# TASK INSTRUCTIONS
Which lines of the records below contain the string "left"? Report each of them.
╭─ RECORDS FOR THE EXERCISE
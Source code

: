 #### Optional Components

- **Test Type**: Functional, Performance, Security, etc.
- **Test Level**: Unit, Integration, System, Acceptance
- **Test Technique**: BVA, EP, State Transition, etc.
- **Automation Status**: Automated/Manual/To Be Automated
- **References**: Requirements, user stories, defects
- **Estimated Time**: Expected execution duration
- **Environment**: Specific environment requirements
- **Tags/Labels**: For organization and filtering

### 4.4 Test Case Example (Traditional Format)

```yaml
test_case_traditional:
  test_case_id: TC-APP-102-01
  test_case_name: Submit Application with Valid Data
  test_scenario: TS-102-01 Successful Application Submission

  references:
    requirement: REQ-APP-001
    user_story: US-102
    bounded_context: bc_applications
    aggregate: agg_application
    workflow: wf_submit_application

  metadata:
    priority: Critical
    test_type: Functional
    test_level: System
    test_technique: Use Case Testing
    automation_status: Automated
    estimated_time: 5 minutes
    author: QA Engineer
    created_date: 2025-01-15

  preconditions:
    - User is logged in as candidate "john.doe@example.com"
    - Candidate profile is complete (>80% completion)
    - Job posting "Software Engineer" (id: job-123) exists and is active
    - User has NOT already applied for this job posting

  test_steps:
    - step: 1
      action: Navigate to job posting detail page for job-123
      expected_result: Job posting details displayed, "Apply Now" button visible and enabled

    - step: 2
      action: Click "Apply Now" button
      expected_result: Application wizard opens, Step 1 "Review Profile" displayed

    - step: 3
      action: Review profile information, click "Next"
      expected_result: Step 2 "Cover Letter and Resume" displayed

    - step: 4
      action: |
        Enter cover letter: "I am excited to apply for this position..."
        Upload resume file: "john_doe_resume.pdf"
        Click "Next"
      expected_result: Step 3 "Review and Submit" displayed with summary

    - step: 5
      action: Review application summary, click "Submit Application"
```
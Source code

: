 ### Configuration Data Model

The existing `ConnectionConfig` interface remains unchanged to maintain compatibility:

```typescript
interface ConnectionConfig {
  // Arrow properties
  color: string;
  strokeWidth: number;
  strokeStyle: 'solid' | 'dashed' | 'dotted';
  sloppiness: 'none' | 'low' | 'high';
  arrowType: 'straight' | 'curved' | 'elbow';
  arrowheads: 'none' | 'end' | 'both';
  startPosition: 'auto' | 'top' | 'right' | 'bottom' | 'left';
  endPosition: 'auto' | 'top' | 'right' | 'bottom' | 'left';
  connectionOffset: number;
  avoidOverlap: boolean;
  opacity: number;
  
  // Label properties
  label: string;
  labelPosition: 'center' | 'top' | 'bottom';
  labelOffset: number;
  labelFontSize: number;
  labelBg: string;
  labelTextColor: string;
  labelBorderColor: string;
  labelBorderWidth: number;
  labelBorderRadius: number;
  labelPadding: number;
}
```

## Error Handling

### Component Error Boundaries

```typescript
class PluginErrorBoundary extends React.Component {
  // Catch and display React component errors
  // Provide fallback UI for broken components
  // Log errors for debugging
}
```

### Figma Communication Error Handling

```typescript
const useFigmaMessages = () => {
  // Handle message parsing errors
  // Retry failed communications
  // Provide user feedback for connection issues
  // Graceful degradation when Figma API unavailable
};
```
╰─
# PROBLEM SOLUTION
  startPosition: 'auto' | 'top' | 'right' | 'bottom' | 'left';
  endPosition: 'auto' | 'top' | 'right' | 'bottom' | 'left';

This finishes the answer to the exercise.